Sen. Bob Corker (R-Tenn.) on Thursday took a whack at Cruz over social media for leading the charge to push Republicans to back only spending bills that defund Obamacare, which many in his own party have predicted will result in a government shutdown blamed on Republicans.

“I didn’t go to Harvard or Princeton, but I can count — the defunding box canyon is a tactic that will fail and weaken our position,” Corker said, a clear reference to the Harvard- and Princeton-educated Cruz.

Corker obviously didn’t need an Ivy League education in order to master the ways of Washington. Just six months ago, he liked Cruz’s “defunding box canyon” so much, he voted in favor it. All Senate Republicans did.

Byron York has the story at the Examiner. Back on March 13, Cruz offered an amendment to the Defense Appropriations Act calling for the defunding of Obamacare. All 45 Republicans voted in favor of it. In fact, 20 of them joined Cruz as co-sponsors. With a possible primary challenge on the horizon, Majority Leader Mitch McConnell even made a point of letting the base know:

I want to thank Sen. Cruz for offering this amendment. . . . I strongly support his efforts. . . . We need to get this bill off the books and straighten out our country. This would be a big step in the direction of achieving that.

Sure it would.

Byron adds:

Indeed, some Republicans who are vehemently opposed to the defunding gambit today voted for it in March. North Carolina Sen. Richard Burr, for example, has called the current defunding proposal “the dumbest idea I’ve ever heard.” In March, Burr not only voted for defunding; he was a co-sponsor. Another Republican, Sen. Tom Coburn, has denounced the current defunding move as “dishonest” and bound to fail. In March, Coburn co-sponsored the Cruz amendment. [ACM: See Eliana’s post describing Coburn’s Sunday Show explanation that the defunding initiative he co-sponsored only six months ago now suddenly “can’t be done” … followed by his grousing, without a hint of irony, about “the crisis of confidence in our government.”] Other Republicans — Sens.
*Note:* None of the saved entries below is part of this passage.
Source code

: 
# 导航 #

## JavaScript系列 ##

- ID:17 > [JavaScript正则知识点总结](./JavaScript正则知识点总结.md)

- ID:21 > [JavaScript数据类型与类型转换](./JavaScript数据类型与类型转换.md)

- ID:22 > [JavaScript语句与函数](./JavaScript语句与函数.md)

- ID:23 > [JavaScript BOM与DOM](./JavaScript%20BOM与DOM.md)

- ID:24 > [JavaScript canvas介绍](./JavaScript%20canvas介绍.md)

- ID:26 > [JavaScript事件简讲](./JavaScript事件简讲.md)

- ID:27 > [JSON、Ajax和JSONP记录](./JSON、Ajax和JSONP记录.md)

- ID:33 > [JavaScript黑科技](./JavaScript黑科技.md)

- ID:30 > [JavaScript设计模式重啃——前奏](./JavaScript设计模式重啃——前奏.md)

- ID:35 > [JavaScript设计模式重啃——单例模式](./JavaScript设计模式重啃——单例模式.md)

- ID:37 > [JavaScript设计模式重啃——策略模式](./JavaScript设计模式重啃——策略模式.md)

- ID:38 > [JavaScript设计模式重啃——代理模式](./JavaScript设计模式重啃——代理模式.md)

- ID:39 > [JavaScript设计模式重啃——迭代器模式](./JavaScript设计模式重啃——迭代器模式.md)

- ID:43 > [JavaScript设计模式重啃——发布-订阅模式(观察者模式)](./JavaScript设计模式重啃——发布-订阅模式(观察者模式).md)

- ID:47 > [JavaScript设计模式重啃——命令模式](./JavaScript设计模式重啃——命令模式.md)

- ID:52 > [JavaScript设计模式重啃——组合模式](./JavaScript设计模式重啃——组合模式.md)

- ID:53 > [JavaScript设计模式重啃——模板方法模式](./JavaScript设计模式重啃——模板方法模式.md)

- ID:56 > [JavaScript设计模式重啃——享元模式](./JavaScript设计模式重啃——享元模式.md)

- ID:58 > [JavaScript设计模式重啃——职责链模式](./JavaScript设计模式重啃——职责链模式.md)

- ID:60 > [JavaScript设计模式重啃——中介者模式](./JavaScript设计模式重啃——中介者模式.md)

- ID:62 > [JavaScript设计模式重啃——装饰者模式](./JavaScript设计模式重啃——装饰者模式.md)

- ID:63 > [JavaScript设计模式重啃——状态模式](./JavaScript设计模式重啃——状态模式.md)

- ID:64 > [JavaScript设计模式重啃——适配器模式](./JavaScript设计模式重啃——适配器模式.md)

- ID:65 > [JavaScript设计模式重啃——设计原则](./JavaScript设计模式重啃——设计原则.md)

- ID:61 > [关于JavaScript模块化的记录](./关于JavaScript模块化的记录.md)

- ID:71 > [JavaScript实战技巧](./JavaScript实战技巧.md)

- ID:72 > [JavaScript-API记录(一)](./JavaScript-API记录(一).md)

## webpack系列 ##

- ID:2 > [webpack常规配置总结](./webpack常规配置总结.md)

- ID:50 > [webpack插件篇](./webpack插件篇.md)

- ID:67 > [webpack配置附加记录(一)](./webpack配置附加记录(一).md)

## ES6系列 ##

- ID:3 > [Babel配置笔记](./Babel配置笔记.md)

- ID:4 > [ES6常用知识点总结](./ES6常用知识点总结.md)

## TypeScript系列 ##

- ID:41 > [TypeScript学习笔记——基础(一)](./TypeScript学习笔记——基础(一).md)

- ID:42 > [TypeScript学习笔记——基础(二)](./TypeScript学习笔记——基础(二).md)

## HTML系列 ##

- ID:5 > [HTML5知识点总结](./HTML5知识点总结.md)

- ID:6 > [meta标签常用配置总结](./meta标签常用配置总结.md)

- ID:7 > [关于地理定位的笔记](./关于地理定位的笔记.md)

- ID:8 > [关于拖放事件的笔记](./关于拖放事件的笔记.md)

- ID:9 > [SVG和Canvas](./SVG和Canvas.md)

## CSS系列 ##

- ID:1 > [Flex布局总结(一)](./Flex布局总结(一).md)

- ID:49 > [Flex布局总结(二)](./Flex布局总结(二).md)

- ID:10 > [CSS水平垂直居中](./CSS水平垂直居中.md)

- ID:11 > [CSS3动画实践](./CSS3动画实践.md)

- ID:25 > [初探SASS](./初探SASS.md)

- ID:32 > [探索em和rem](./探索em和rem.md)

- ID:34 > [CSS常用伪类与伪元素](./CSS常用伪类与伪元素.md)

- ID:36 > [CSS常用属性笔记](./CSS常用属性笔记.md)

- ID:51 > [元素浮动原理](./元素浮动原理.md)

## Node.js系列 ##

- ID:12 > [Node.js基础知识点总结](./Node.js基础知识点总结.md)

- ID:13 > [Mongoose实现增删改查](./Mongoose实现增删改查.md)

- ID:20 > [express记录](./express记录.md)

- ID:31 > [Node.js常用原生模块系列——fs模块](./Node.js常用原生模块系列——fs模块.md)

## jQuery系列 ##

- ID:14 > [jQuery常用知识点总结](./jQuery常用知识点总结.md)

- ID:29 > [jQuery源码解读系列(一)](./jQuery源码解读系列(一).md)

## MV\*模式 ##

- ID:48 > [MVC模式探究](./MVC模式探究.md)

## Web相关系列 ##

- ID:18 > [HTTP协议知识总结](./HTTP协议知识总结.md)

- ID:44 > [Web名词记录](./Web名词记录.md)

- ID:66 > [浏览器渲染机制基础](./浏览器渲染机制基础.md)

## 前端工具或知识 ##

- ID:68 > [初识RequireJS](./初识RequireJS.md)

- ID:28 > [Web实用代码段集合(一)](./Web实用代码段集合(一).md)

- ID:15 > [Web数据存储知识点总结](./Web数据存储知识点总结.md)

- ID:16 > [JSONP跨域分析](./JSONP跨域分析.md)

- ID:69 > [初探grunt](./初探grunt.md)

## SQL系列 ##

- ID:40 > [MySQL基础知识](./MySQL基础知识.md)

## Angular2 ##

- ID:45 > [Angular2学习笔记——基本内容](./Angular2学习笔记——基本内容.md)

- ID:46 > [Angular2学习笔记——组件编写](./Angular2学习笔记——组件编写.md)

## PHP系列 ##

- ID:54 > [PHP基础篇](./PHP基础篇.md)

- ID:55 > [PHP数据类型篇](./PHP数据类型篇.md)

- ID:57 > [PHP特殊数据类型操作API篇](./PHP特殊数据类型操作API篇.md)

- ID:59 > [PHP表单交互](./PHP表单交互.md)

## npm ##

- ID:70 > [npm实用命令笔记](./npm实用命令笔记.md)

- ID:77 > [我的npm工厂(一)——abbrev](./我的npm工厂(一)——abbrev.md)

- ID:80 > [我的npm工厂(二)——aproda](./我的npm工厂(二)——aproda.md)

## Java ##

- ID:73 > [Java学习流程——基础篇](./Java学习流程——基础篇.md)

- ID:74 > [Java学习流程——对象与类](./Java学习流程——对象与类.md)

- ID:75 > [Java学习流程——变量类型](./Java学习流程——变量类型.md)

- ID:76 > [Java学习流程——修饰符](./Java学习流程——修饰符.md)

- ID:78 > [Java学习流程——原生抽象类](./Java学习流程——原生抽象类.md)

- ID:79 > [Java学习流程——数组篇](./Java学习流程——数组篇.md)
Johanns, Johnson, Chambliss — who now say defunding won’t work were also co-sponsors of the Cruz defunding measure in March.

The change has left some of today’s defunders bitterly resentful of their colleagues and former allies. In private conversations, they complain that their fellow Republicans were with them when voting for defunding was easy but have run away when everything is on the line….
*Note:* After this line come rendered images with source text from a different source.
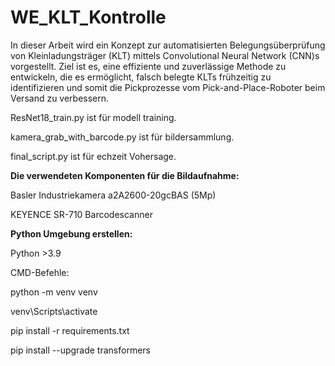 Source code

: # WE_KLT_Kontrolle
In dieser Arbeit wird ein Konzept zur automatisierten Belegungsüberprüfung von Kleinladungsträger (KLT) mittels Convolutional Neural Network (CNN)s vorgestellt. 
Ziel ist es, eine effiziente und zuverlässige Methode zu entwickeln, die es ermöglicht, falsch belegte KLTs frühzeitig zu identifizieren und somit die Pickprozesse vom Pick-and-Place-Roboter beim Versand zu verbessern.


ResNet18_train.py ist für modell training.

kamera_grab_with_barcode.py ist für bildersammlung.

final_script.py ist für echzeit Vohersage.

**Die verwendeten Komponenten für die Bildaufnahme:**

Basler Industriekamera a2A2600-20gcBAS (5Mp)

KEYENCE SR-710 Barcodescanner



**Python Umgebung erstellen:**

Python >3.9

CMD-Befehle:

python -m venv venv

venv\Scripts\activate

pip install -r requirements.txt

pip install --upgrade transformers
This is the Washington political class in sharp relief. The Republican establishment resists President Obama and his agenda only when it knows that resistance is futile, token and sure to be inconsequential — when it’s good for a campaign commercial about how hard the GOP is working to undo Obamacare, not when it’s about actually working hard to undo Obamacare. For most Senate Republicans, the vote on an anti-Obamacare amendment in the context of authorizing national defense programs that Republicans knew they were never going to block was a pose — just like the 40-odd votes to repeal Obamacare that had no chance of becoming law.
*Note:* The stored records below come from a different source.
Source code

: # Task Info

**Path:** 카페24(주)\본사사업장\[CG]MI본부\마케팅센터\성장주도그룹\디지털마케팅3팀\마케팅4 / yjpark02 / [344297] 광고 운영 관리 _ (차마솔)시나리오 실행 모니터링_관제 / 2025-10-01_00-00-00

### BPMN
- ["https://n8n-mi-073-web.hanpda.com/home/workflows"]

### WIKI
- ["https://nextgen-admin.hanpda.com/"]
By contrast, the current defunding effort is a put-your-money-where-your-mouth-is moment: Risk a government shutdown over Obamacare funding under circumstances where Republicans could be blamed, but where (a) Obamacare is very unpopular and its downside consequences are just beginning to kick in; (b) the defunding strategy includes a commitment to fund the rest of government so it can be demonstrated that Obama would really be the one shutting down the government over Obamacare; and (c) Obama himself has already unilaterally and unconstitutionally defunded aspects of Obamacare, including repugnant accommodations for big corporations, Obama insiders, and members of Congress — such that, if the government shuts down, Republicans can compellingly argue that they are only insisting that the American people get the same relief from this awful law that Obama cronies, the ruling class, and the politically-connected get.

It may not work. Even if it doesn’t, though, it could have long-term benefits as Democrats up for election in 2014 and 2016 — Democrats who have gotten Obamacare fixes for themselves — are forced to defend Obamacare in the light of day. And for conservatives, it is a chance to see which Republicans are for real and which ones talk a good game as long as it’s just a game.